• [TASK REQUIREMENTS] Scan the listing below for "Sécurité", then report every line that has it.

• [TASK MATERIAL]
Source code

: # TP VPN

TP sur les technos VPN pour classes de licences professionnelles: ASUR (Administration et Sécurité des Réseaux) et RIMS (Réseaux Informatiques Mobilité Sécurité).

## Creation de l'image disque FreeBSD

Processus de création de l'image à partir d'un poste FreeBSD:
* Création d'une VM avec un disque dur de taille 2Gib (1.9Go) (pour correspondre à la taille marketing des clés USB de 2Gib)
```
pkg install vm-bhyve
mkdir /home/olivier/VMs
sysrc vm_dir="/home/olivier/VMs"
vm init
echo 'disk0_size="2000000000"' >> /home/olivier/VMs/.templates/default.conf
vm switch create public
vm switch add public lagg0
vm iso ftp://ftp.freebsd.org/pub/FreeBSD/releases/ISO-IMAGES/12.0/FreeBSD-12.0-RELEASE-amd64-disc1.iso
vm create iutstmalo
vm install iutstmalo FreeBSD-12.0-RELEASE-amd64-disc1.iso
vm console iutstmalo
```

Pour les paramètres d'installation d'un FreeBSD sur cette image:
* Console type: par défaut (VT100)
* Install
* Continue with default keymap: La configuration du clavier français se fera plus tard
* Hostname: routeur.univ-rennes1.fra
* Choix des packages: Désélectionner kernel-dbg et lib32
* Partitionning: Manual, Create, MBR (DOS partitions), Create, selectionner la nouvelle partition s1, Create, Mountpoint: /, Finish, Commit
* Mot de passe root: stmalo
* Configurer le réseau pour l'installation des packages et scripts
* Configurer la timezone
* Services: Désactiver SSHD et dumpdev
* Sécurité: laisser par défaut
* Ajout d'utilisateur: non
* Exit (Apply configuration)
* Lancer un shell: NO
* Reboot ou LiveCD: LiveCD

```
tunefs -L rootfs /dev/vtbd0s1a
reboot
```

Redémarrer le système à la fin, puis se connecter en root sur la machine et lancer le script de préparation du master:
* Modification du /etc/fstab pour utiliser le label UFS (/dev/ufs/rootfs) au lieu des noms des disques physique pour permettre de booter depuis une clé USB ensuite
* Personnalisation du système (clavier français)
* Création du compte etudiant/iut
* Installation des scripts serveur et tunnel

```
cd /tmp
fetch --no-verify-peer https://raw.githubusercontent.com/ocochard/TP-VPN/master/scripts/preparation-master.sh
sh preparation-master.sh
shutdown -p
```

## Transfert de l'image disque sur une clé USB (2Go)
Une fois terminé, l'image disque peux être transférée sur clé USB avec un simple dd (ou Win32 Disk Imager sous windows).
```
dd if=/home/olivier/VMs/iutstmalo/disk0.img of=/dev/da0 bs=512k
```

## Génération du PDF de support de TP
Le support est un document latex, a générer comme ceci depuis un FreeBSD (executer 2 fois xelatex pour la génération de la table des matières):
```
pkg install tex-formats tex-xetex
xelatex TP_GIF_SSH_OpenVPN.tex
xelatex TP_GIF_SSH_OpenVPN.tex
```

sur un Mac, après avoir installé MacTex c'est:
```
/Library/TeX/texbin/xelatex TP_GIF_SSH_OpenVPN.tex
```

• [WRITTEN SOLUTION]
TP sur les technos VPN pour classes de licences professionnelles: ASUR (Administration et Sécurité des Réseaux) et RIMS (Réseaux Informatiques Mobilité Sécurité).
* Sécurité: laisser par défaut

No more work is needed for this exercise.